= Beginning of Section =

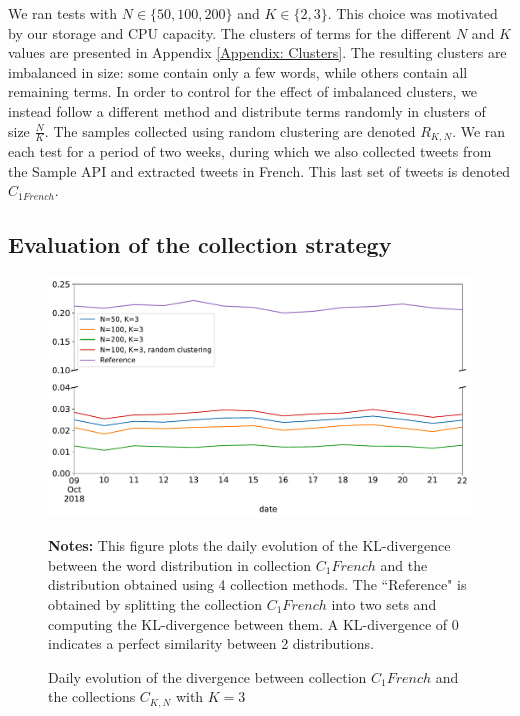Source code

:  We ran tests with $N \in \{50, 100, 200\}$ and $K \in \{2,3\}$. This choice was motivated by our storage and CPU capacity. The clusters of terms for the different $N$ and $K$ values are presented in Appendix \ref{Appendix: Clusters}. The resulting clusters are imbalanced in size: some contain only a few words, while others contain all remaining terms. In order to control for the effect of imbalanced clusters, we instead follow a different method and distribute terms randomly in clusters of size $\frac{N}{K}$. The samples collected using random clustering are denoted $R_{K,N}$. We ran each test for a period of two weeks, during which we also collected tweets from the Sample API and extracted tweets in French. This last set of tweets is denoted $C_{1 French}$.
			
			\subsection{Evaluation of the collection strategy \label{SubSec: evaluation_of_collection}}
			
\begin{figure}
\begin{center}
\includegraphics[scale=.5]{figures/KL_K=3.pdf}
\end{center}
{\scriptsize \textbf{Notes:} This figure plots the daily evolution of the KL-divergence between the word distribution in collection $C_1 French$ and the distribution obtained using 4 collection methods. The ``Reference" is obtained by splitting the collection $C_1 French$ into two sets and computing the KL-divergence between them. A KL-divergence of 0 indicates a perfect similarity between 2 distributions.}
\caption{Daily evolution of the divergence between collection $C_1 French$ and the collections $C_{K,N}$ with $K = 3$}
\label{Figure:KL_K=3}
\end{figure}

= End of Section =

How to complete this task: Check all the records above and select each line where the string "evolution" is found.

Output for this exercise:
{\scriptsize \textbf{Notes:} This figure plots the daily evolution of the KL-divergence between the word distribution in collection $C_1 French$ and the distribution obtained using 4 collection methods. The ``Reference" is obtained by splitting the collection $C_1 French$ into two sets and computing the KL-divergence between them. A KL-divergence of 0 indicates a perfect similarity between 2 distributions.}
\caption{Daily evolution of the divergence between collection $C_1 French$ and the collections $C_{K,N}$ with $K = 3$}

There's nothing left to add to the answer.